Harry Katz, a collective-bargaining professor at the School of Industrial and Labor Relations at Cornell, told me that he sees potential for compromise between the two sides, and thinks the talks are unlikely to stretch on for several months. Some of the issues in play in the UAW’s current negotiation with carmakers include higher pay—the union has asked for nearly 40 percent raises over four years, rejecting the carmakers’ offer of a roughly 20 percent bump—and job preservation in the era of electric vehicles. “I don’t think that this is a fight to the death,” Katz said. The UAW and the auto manufacturers were in talks this past weekend, and the union’s president said yesterday that if the talks don’t progress by noon on Friday, it may expand the number of workers participating in the strike. UAW did not immediately respond to my request for comment.

Carmaking looms large in the American psyche: Americans tend to think of the auto industry as powerful. But the industry is much smaller than it once was, and much less unionized. In the heyday of American car manufacturing after the Second World War, Katz noted, 95 percent of workers in the independent auto-parts sector were in unions.
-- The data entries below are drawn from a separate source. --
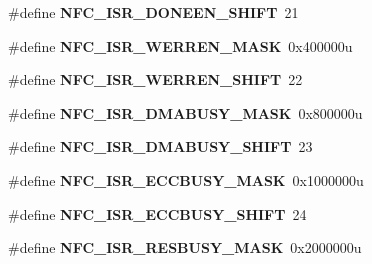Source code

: \begin{DoxyCompactItemize}
\item 
\hypertarget{group___n_f_c___register___masks_ga43ff58bef14673ac7f374029c1077fff}{}\#define {\bfseries N\+F\+C\+\_\+\+I\+S\+R\+\_\+\+D\+O\+N\+E\+E\+N\+\_\+\+S\+H\+I\+F\+T}~21\label{group___n_f_c___register___masks_ga43ff58bef14673ac7f374029c1077fff}

\item 
\hypertarget{group___n_f_c___register___masks_gaf0b9472f75ef14efa01742bc0c80526f}{}\#define {\bfseries N\+F\+C\+\_\+\+I\+S\+R\+\_\+\+W\+E\+R\+R\+E\+N\+\_\+\+M\+A\+S\+K}~0x400000u\label{group___n_f_c___register___masks_gaf0b9472f75ef14efa01742bc0c80526f}

\item 
\hypertarget{group___n_f_c___register___masks_gabc97e0188c14395fc20fad0a16bbb34c}{}\#define {\bfseries N\+F\+C\+\_\+\+I\+S\+R\+\_\+\+W\+E\+R\+R\+E\+N\+\_\+\+S\+H\+I\+F\+T}~22\label{group___n_f_c___register___masks_gabc97e0188c14395fc20fad0a16bbb34c}

\item 
\hypertarget{group___n_f_c___register___masks_gaae783d68898212d7d95fdd4d171104d9}{}\#define {\bfseries N\+F\+C\+\_\+\+I\+S\+R\+\_\+\+D\+M\+A\+B\+U\+S\+Y\+\_\+\+M\+A\+S\+K}~0x800000u\label{group___n_f_c___register___masks_gaae783d68898212d7d95fdd4d171104d9}

\item 
\hypertarget{group___n_f_c___register___masks_gaa819cd73c330d63297462492be7d3703}{}\#define {\bfseries N\+F\+C\+\_\+\+I\+S\+R\+\_\+\+D\+M\+A\+B\+U\+S\+Y\+\_\+\+S\+H\+I\+F\+T}~23\label{group___n_f_c___register___masks_gaa819cd73c330d63297462492be7d3703}

\item 
\hypertarget{group___n_f_c___register___masks_ga5b4ec1f16167ca2f9694c817548978c3}{}\#define {\bfseries N\+F\+C\+\_\+\+I\+S\+R\+\_\+\+E\+C\+C\+B\+U\+S\+Y\+\_\+\+M\+A\+S\+K}~0x1000000u\label{group___n_f_c___register___masks_ga5b4ec1f16167ca2f9694c817548978c3}

\item 
\hypertarget{group___n_f_c___register___masks_ga39fadccb95ba0d39298a24659d75efa5}{}\#define {\bfseries N\+F\+C\+\_\+\+I\+S\+R\+\_\+\+E\+C\+C\+B\+U\+S\+Y\+\_\+\+S\+H\+I\+F\+T}~24\label{group___n_f_c___register___masks_ga39fadccb95ba0d39298a24659d75efa5}

\item 
\hypertarget{group___n_f_c___register___masks_ga189ebe4ebf1568346db684bd91a615d0}{}\#define {\bfseries N\+F\+C\+\_\+\+I\+S\+R\+\_\+\+R\+E\+S\+B\+U\+S\+Y\+\_\+\+M\+A\+S\+K}~0x2000000u\label{group___n_f_c___register___masks_ga189ebe4ebf1568346db684bd91a615d0}


\end{DoxyCompactItemize}
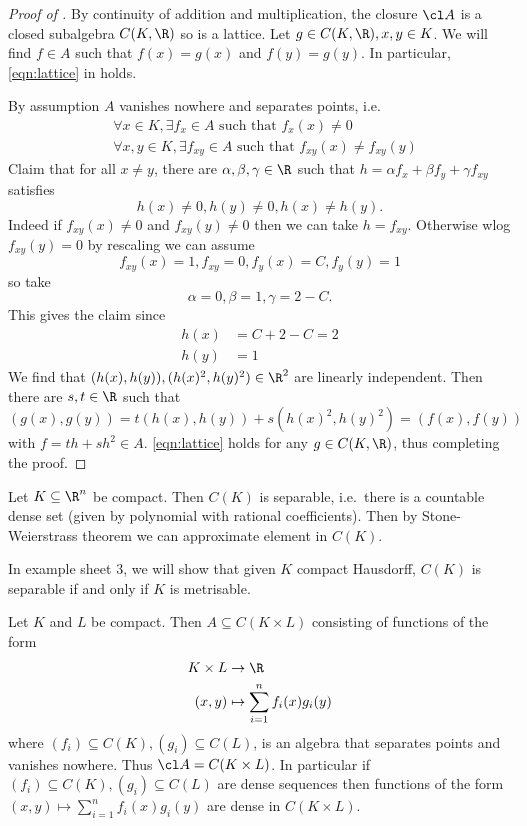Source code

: \documentclass[a4paper]{article}
\begin{document}
\begin{proof}[Proof of ]
  By continuity of addition and multiplication, the closure \(\cl A\) is a closed subalgebra \(C(K, \R)\) so is a lattice. Let \(g \in C(K, \R), x, y \in K\). We will find \(f \in A\) such that \(f(x) = g(x)\) and \(f(y) = g(y)\). In particular, \eqref{eqn:lattice} in  holds.

  By assumption \(A\) vanishes nowhere and separates points, i.e.\
  \begin{align*}
    & \forall x \in K, \exists f_x \in A \text{ such that } f_x(x) \neq 0 \\
    & \forall x, y \in K, \exists f_{xy} \in A \text{ such that } f_{xy}(x) \neq f_{xy}(y)
  \end{align*}
  Claim that for all \(x \neq y\), there are \(\alpha, \beta, \gamma \in \R\) such that \(h = \alpha f_x + \beta f_y + \gamma f_{xy}\) satisfies
  \[
    h(x) \neq 0, h(y) \neq 0, h(x) \neq h(y).
  \]
  Indeed if \(f_{xy}(x) \neq 0\) and \(f_{xy}(y) \neq 0\) then we can take \(h = f_{xy}\). Otherwise wlog \(f_{xy}(y) = 0\) by rescaling we can assume
  \[
    f_{xy}(x) = 1, f_{xy} = 0, f_y(x) = C, f_y(y) = 1
  \]
  so take
  \[
    \alpha = 0, \beta = 1, \gamma = 2 - C.
  \]
  This gives the claim since
  \begin{align*}
    h(x) &= C + 2 - C = 2 \\
    h(y) &= 1
  \end{align*}
  We find that \((h(x), h(y)), (h(x)^2, h(y)^2) \in \R^2\) are linearly independent. Then there are \(s, t \in \R\) such that
  \[
    (g(x), g(y)) = t (h(x), h(y)) + s (h(x)^2, h(y)^2) = (f(x), f(y))
  \]
  with \(f = th + sh^2 \in A\). \eqref{eqn:lattice} holds for any \(g \in C(K, \R)\), thus completing the proof.
\end{proof}

\begin{eg}
  Let \(K \subseteq \R^n\) be compact. Then \(C(K)\) is separable, i.e.\ there is a countable dense set (given by polynomial with rational coefficients). Then by Stone-Weierstrass theorem we can approximate element in \(C(K)\).

  In example sheet 3, we will show that given \(K\) compact Hausdorff, \(C(K)\) is separable if and only if \(K\) is metrisable.
\end{eg}

\begin{ex}
  Let \(K\) and \(L\) be compact. Then \(A \subseteq C(K \times L)\) consisting of functions of the form
  \begin{align*}
    K \times L &\to \R \\
    (x, y) &\mapsto \sum_{i = 1}^n f_i(x) g_i(y)
  \end{align*}
  where \((f_i) \subseteq C(K), (g_i) \subseteq C(L)\), is an algebra that separates points and vanishes nowhere. Thus \(\cl A = C(K \times L)\). In particular if \((f_i) \subseteq C(K), (g_i) \subseteq C(L)\) are dense sequences then functions of the form \((x, y) \mapsto \sum_{i = 1}^n f_i(x)g_i(y)\) are dense in \(C(K \times L)\).
\end{ex}
\end{document}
Now that figure is closer to 5 percent. As the size and heft of the auto industry have declined, so, too, has the power of a strike to affect America’s economy.

One week ago, the public did not know whether, or how many, UAW workers would go on strike. Now we don’t know where the strike will be in a week’s time, or the week after that. The stakes will continue to rise, not only for workers and the carmakers, but for President Joe Biden too. Biden has thrown his support behind the striking workers, though his electric-vehicle ambitions are a source of tension in the negotiations, and the UAW has not endorsed him. “Biden still is aligned with the labor movement, and I don’t think it helps him if there was a really big, long strike,” Katz explained. “I think that’s a more potent effect than the effect on the economy.”